Many healthy people may prefer to pay fines than to purchase health insurance. Others would have no choice. Just because you're making a middle class wage doesn't mean you can afford all your expenses. What effect this will have - including on health insurance costs - is unclear but it's not good
Medicare will be hurt one way or another, probably most deeply by cuts recommended by an appointed budget commission with unconstitutionally broad powers.
Because of the delay in programs, the election of a Republican Congress or Senate could drastically change things. As the LA Times pointed out: "Insurance industry experts say there is no way to fully gauge the effect because of its extended time frame. Four years from now, they say, Congress and the White House could have new occupants who may try again to reshape the healthcare landscape."

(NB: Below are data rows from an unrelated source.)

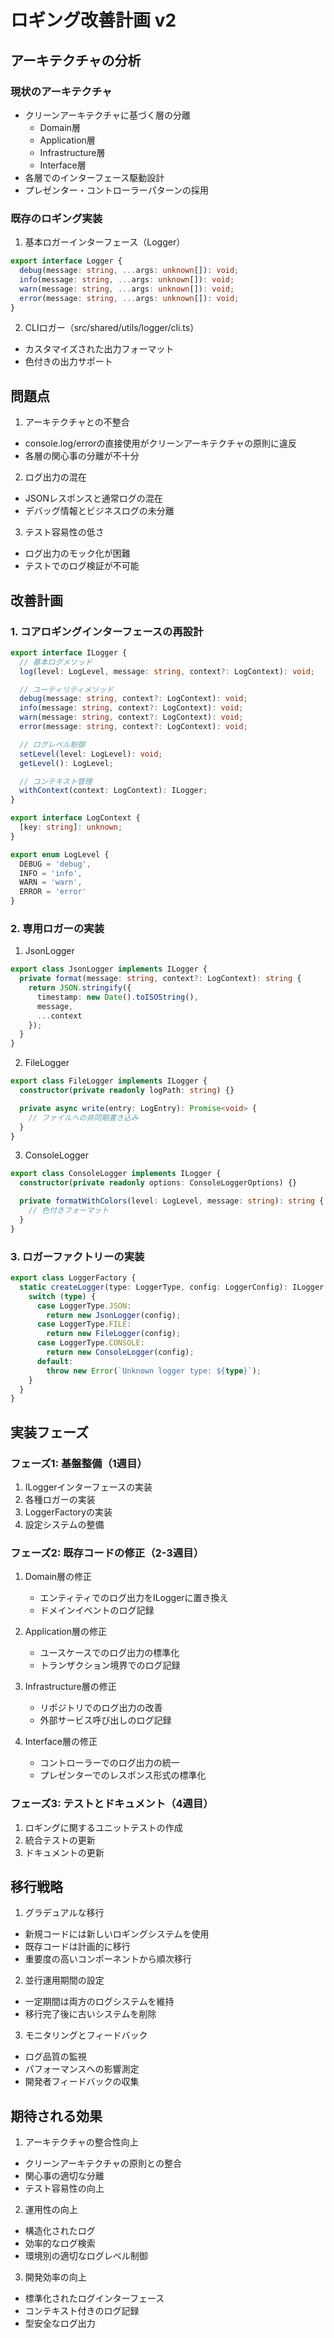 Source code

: # ロギング改善計画 v2

## アーキテクチャの分析

### 現状のアーキテクチャ
- クリーンアーキテクチャに基づく層の分離
  - Domain層
  - Application層
  - Infrastructure層
  - Interface層
- 各層でのインターフェース駆動設計
- プレゼンター・コントローラーパターンの採用

### 既存のロギング実装
1. 基本ロガーインターフェース（Logger）
```typescript
export interface Logger {
  debug(message: string, ...args: unknown[]): void;
  info(message: string, ...args: unknown[]): void;
  warn(message: string, ...args: unknown[]): void;
  error(message: string, ...args: unknown[]): void;
}
```

2. CLIロガー（src/shared/utils/logger/cli.ts）
- カスタマイズされた出力フォーマット
- 色付きの出力サポート

## 問題点

1. アーキテクチャとの不整合
- console.log/errorの直接使用がクリーンアーキテクチャの原則に違反
- 各層の関心事の分離が不十分

2. ログ出力の混在
- JSONレスポンスと通常ログの混在
- デバッグ情報とビジネスログの未分離

3. テスト容易性の低さ
- ログ出力のモック化が困難
- テストでのログ検証が不可能

## 改善計画

### 1. コアロギングインターフェースの再設計

```typescript
export interface ILogger {
  // 基本ログメソッド
  log(level: LogLevel, message: string, context?: LogContext): void;

  // ユーティリティメソッド
  debug(message: string, context?: LogContext): void;
  info(message: string, context?: LogContext): void;
  warn(message: string, context?: LogContext): void;
  error(message: string, context?: LogContext): void;

  // ログレベル制御
  setLevel(level: LogLevel): void;
  getLevel(): LogLevel;

  // コンテキスト管理
  withContext(context: LogContext): ILogger;
}

export interface LogContext {
  [key: string]: unknown;
}

export enum LogLevel {
  DEBUG = 'debug',
  INFO = 'info',
  WARN = 'warn',
  ERROR = 'error'
}
```

### 2. 専用ロガーの実装

1. JsonLogger
```typescript
export class JsonLogger implements ILogger {
  private format(message: string, context?: LogContext): string {
    return JSON.stringify({
      timestamp: new Date().toISOString(),
      message,
      ...context
    });
  }
}
```

2. FileLogger
```typescript
export class FileLogger implements ILogger {
  constructor(private readonly logPath: string) {}

  private async write(entry: LogEntry): Promise<void> {
    // ファイルへの非同期書き込み
  }
}
```

3. ConsoleLogger
```typescript
export class ConsoleLogger implements ILogger {
  constructor(private readonly options: ConsoleLoggerOptions) {}

  private formatWithColors(level: LogLevel, message: string): string {
    // 色付きフォーマット
  }
}
```

### 3. ロガーファクトリーの実装

```typescript
export class LoggerFactory {
  static createLogger(type: LoggerType, config: LoggerConfig): ILogger {
    switch (type) {
      case LoggerType.JSON:
        return new JsonLogger(config);
      case LoggerType.FILE:
        return new FileLogger(config);
      case LoggerType.CONSOLE:
        return new ConsoleLogger(config);
      default:
        throw new Error(`Unknown logger type: ${type}`);
    }
  }
}
```

## 実装フェーズ

### フェーズ1: 基盤整備（1週目）
1. ILoggerインターフェースの実装
2. 各種ロガーの実装
3. LoggerFactoryの実装
4. 設定システムの整備

### フェーズ2: 既存コードの修正（2-3週目）
1. Domain層の修正
   - エンティティでのログ出力をILoggerに置き換え
   - ドメインイベントのログ記録

2. Application層の修正
   - ユースケースでのログ出力の標準化
   - トランザクション境界でのログ記録

3. Infrastructure層の修正
   - リポジトリでのログ出力の改善
   - 外部サービス呼び出しのログ記録

4. Interface層の修正
   - コントローラーでのログ出力の統一
   - プレゼンターでのレスポンス形式の標準化

### フェーズ3: テストとドキュメント（4週目）
1. ロギングに関するユニットテストの作成
2. 統合テストの更新
3. ドキュメントの更新

## 移行戦略

1. グラデュアルな移行
- 新規コードには新しいロギングシステムを使用
- 既存コードは計画的に移行
- 重要度の高いコンポーネントから順次移行

2. 並行運用期間の設定
- 一定期間は両方のログシステムを維持
- 移行完了後に古いシステムを削除

3. モニタリングとフィードバック
- ログ品質の監視
- パフォーマンスへの影響測定
- 開発者フィードバックの収集

## 期待される効果

1. アーキテクチャの整合性向上
- クリーンアーキテクチャの原則との整合
- 関心事の適切な分離
- テスト容易性の向上

2. 運用性の向上
- 構造化されたログ
- 効率的なログ検索
- 環境別の適切なログレベル制御

3. 開発効率の向上
- 標準化されたログインターフェース
- コンテキスト付きのログ記録
- 型安全なログ出力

There will be cuts to the Medicare Advantage plans that could reduce enrollment by as much as one third.
The bill does not deal with state actions. For example, budget cuts in Arizona may slash $385 from the state's Medicaid program and end Kids Care for 39,000 poor children. Writes Casey Newton in Arizona Central: "Programs benefiting low income individuals and families, such as Medicaid and CHIP, are politically vulnerable to the whims of conservatives wielding budget cleavers. Gov. Jan Brewer of Arizona has just provided us with a prime example of that. Yet popular programs benefiting everyone, such as Medicare, are relatively impenetrable to the weapons of the conservatives. Suppose Congress had included single payer in their deliberations and eventually decided that the benefits were too great to pass up ,and so enacted an improved Medicare program that covered everyone. Gov. Brewer and her ilk on the state level would be powerless to stop it. "
One of the big sleepers in the bill is the plan to "institute efficiencies" in Medicare programs. In fact, Medicare is far more efficient than any private insurance plan in the country. Consider this snippet from CBPP: "The legislation would reduce annual payment updates to hospitals, skilled nursing facilities, hospices, ambulatory surgical centers, and certain other providers to account for improvements in economy-wide productivity. It would also reduce payments to home health agencies, skilled nursing facilities, and inpatient rehabilitation facilities." And just what will happen to service and its availability? Remember: one person's efficiency is another's lack of service.
MEDIA GROSSLY EXAGGERATING BILL'S IMPORTANCE
IT'S PROBABLY to be expected of people who spend all day quoting disingenuous public officials, but the media is grossly exaggerating the importance of the health care bill. The comparisons to Medicare and Medicaid are not only wrong, they're insulting.
There are presently about 137 million people on Medicare and Medicaid. Although the Democrats claim to be providing health care to 32 million, half that number are being order to provide themselves with health care, which the government will partially subsidize. Those to be added to Medicaid represent only 12% of those currently enrolled in these programs and even if you add those ordered to buy insurance the number is only a quarter of those benefiting from earlier programs.
Further, Ezra Klein of the Washington Post has pointed out that, "the bill wouldn't really kick in until 2014. To get a more accurate annual figure, look at a year in which the bill is fully operational. In, say, 2016, the bill's spending will be about $160 billion. According to the Center for Medicare and Medicaid Services, total health-care spending that year will be about $3.7 trillion. In other words, the bill's spending is equivalent to about 4 percent of what we'll spend in health care in a year."